Should I Wipe Down My Groceries? How to Disinfect Packaging to Protect Against the Coronavirus

As shelter-in-place orders are in effect nationwide, many U.S. residents are only leaving their homes to access essential services and businesses, like pharmacies and grocery stores. But some people may be worried about the risk of contracting the coronavirus through groceries, due to the potential of the virus living on surfaces. So you may be wondering: should I wash my groceries?

Some studies show that the coronavirus can live for up to three hours after being coughed into the air, up to four hours on copper, up to 24 hours on cardboard, and up to three days on steel and plastic.

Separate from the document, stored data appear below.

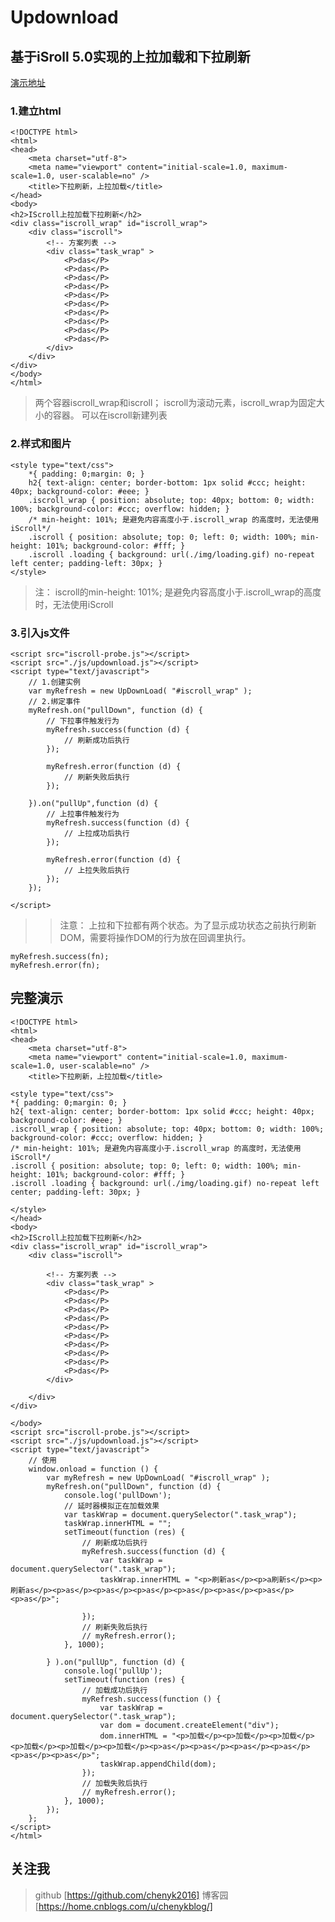 # Updownload

## 基于iSroll 5.0实现的上拉加载和下拉刷新
[演示地址](https://chenyk2016.github.io/upDownLoad/demo.html)

### 1.建立html

	<!DOCTYPE html>
	<html>
	<head>
		<meta charset="utf-8">
		<meta name="viewport" content="initial-scale=1.0, maximum-scale=1.0, user-scalable=no" />
		<title>下拉刷新，上拉加载</title>
	</head>
	<body>
	<h2>IScroll上拉加载下拉刷新</h2>
	<div class="iscroll_wrap" id="iscroll_wrap">
		<div class="iscroll">
			<!-- 方案列表 -->
			<div class="task_wrap" >
				<P>das</P>
				<P>das</P>
				<P>das</P>
				<P>das</P>
				<P>das</P>
				<P>das</P>
				<P>das</P>
				<P>das</P>
				<P>das</P>
				<P>das</P>
			</div>
		</div>
	</div>
	</body>
	</html>

>两个容器iscroll_wrap和iscroll；
iscroll为滚动元素，iscroll_wrap为固定大小的容器。
可以在iscroll新建列表

### 2.样式和图片

	<style type="text/css">
		*{ padding: 0;margin: 0; }
		h2{ text-align: center; border-bottom: 1px solid #ccc; height: 40px; background-color: #eee; }
		.iscroll_wrap { position: absolute; top: 40px; bottom: 0; width: 100%; background-color: #ccc; overflow: hidden; }
		/* min-height: 101%; 是避免内容高度小于.iscroll_wrap 的高度时，无法使用iScroll*/
		.iscroll { position: absolute; top: 0; left: 0; width: 100%; min-height: 101%; background-color: #fff; }
		.iscroll .loading { background: url(./img/loading.gif) no-repeat left center; padding-left: 30px; }
	</style>

>注：
iscroll的min-height: 101%; 是避免内容高度小于.iscroll_wrap的高度时，无法使用iScroll

### 3.引入js文件

	<script src="iscroll-probe.js"></script>
	<script src="./js/updownload.js"></script>
	<script type="text/javascript">
		// 1.创建实例
		var myRefresh = new UpDownLoad( "#iscroll_wrap" );
		// 2.绑定事件 
		myRefresh.on("pullDown", function (d) {
			// 下拉事件触发行为
			myRefresh.success(function (d) {
				// 刷新成功后执行
			});

			myRefresh.error(function (d) {
				// 刷新失败后执行
			});

		}).on("pullUp",function (d) {
			// 上拉事件触发行为
			myRefresh.success(function (d) {
				// 上拉成功后执行	
			});

			myRefresh.error(function (d) {
				// 上拉失败后执行
			});
		});

	</script>


>>注意：
上拉和下拉都有两个状态。为了显示成功状态之前执行刷新DOM，需要将操作DOM的行为放在回调里执行。

	myRefresh.success(fn);
	myRefresh.error(fn);


## 完整演示

	<!DOCTYPE html>
	<html>
	<head>
		<meta charset="utf-8">
		<meta name="viewport" content="initial-scale=1.0, maximum-scale=1.0, user-scalable=no" />
		<title>下拉刷新，上拉加载</title>

	<style type="text/css">
	*{ padding: 0;margin: 0; }
	h2{ text-align: center; border-bottom: 1px solid #ccc; height: 40px; background-color: #eee; }
	.iscroll_wrap { position: absolute; top: 40px; bottom: 0; width: 100%; background-color: #ccc; overflow: hidden; }
	/* min-height: 101%; 是避免内容高度小于.iscroll_wrap 的高度时，无法使用iScroll*/
	.iscroll { position: absolute; top: 0; left: 0; width: 100%; min-height: 101%; background-color: #fff; }
	.iscroll .loading { background: url(./img/loading.gif) no-repeat left center; padding-left: 30px; }

	</style>
	</head>
	<body>
	<h2>IScroll上拉加载下拉刷新</h2>
	<div class="iscroll_wrap" id="iscroll_wrap">
		<div class="iscroll">

			<!-- 方案列表 -->
			<div class="task_wrap" >
				<P>das</P>
				<P>das</P>
				<P>das</P>
				<P>das</P>
				<P>das</P>
				<P>das</P>
				<P>das</P>
				<P>das</P>
				<P>das</P>
				<P>das</P>
			</div>

		</div>
	</div>

	</body>
	<script src="iscroll-probe.js"></script>
	<script src="./js/updownload.js"></script>
	<script type="text/javascript">
		// 使用
		window.onload = function () {
			var myRefresh = new UpDownLoad( "#iscroll_wrap" );
			myRefresh.on("pullDown", function (d) {
				console.log('pullDown');
				// 延时器模拟正在加载效果
				var taskWrap = document.querySelector(".task_wrap");
				taskWrap.innerHTML = "";
				setTimeout(function (res) {
					// 刷新成功后执行
					myRefresh.success(function (d) {
						var taskWrap = document.querySelector(".task_wrap");
						taskWrap.innerHTML = "<p>刷新as</p><p>a刷新s</p><p>刷新as</p><p>as</p><p>as</p><p>as</p><p>as</p><p>as</p><p>as</p><p>as</p>";
						
					});
					// 刷新失败后执行
					// myRefresh.error();
				}, 1000);
				
			} ).on("pullUp", function (d) {
				console.log('pullUp');
				setTimeout(function (res) {
					// 加载成功后执行
					myRefresh.success(function () {
						var taskWrap = document.querySelector(".task_wrap");
						var dom = document.createElement("div");
						dom.innerHTML = "<p>加载</p><p>加载</p><p>加载</p><p>加载</p><p>加载</p><p>加载</p><p>as</p><p>as</p><p>as</p><p>as</p><p>as</p><p>as</p>";
						taskWrap.appendChild(dom);
					});
					// 加载失败后执行
					// myRefresh.error();
				}, 1000);
			});
		};
	</script>
	</html>

## 关注我
>github [https://github.com/chenyk2016]
>博客园 [https://home.cnblogs.com/u/chenykblog/]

However, Dr. Jenna Macciochi, an immunologist at the University of Sussex, pointed out that "These studies were done in lab environments, so we don't know how this translates to real life," when considering differences in temperature and humidity.

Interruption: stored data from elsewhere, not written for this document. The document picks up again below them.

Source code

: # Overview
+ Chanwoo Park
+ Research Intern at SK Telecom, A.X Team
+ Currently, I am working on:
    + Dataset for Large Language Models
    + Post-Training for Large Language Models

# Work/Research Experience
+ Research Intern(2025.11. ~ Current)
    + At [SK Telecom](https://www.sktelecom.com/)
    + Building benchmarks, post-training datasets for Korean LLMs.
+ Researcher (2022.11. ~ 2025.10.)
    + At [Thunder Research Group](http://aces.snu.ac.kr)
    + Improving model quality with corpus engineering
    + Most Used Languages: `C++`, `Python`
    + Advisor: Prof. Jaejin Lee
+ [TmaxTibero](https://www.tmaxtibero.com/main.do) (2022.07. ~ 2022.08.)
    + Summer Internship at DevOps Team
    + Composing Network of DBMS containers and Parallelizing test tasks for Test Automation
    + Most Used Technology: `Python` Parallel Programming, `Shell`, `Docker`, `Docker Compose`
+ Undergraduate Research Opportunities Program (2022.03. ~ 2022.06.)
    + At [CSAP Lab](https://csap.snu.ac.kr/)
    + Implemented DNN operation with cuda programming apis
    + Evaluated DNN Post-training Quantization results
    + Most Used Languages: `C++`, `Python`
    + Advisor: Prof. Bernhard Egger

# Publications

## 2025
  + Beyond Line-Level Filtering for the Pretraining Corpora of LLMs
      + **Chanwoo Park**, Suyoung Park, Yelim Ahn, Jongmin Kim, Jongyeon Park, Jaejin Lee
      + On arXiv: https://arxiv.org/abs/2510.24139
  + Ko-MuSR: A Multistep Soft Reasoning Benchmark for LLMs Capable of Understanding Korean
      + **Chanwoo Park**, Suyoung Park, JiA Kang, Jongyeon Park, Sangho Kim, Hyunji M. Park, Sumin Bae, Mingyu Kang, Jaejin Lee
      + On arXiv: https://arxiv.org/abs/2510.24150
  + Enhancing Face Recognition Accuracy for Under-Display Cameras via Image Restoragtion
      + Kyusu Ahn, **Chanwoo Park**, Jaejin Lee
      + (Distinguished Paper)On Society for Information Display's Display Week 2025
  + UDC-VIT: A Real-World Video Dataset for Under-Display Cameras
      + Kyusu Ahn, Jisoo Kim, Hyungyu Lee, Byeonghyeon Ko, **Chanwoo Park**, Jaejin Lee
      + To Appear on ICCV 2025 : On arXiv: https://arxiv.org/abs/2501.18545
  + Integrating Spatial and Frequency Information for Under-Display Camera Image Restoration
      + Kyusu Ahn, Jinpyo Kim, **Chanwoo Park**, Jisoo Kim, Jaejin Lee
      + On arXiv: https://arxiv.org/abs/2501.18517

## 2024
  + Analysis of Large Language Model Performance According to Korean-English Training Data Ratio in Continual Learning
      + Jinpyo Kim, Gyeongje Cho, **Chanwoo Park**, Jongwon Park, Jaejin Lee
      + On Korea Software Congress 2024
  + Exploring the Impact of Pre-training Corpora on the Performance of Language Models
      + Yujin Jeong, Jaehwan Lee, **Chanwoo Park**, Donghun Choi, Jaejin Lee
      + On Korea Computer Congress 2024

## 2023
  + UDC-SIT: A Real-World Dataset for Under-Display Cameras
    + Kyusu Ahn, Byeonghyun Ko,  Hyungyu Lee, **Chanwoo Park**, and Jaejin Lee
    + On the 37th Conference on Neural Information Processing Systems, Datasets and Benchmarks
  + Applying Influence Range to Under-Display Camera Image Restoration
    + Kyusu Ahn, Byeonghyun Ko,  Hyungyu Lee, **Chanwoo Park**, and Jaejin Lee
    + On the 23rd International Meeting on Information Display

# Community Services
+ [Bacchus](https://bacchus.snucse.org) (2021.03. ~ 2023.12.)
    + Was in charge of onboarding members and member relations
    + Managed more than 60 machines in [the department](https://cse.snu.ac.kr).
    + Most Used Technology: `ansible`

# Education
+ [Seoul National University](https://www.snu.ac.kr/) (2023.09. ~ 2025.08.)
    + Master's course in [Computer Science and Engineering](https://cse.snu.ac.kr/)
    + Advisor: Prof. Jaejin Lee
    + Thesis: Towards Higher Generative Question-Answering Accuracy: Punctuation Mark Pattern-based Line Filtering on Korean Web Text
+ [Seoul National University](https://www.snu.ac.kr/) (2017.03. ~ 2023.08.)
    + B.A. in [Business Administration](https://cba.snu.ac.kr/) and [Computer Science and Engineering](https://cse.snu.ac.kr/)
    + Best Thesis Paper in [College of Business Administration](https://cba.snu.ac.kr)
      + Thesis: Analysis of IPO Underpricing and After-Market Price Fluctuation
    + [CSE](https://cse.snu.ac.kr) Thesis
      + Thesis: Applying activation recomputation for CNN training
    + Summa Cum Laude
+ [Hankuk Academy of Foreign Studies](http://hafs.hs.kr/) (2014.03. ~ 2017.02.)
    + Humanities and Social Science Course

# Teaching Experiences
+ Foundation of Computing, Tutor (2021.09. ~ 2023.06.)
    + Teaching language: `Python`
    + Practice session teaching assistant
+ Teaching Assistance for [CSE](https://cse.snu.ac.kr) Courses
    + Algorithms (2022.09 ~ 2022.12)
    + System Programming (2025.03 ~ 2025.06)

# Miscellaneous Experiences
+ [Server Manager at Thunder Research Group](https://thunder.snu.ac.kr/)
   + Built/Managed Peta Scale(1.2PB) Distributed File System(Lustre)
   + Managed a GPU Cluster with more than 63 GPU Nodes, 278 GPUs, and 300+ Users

The Centers for Disease Control and Prevention (CDC) says that people should use hand sanitizer when leaving the grocery store and should then wash their hands when getting home, but that: "There is no evidence that food or food packaging has been linked to getting sick from COVID-19."

William Keevil, Professor of Environmental Healthcare, University of Southampton, told Newsweek: "In general, the risk [of contracting the coronavirus from food] is considered very low to negligible provided good hygiene procedures are adhered to, [such as] washing hands when preparing food, washing fresh produce, safely disposing of packaging, and washing hands."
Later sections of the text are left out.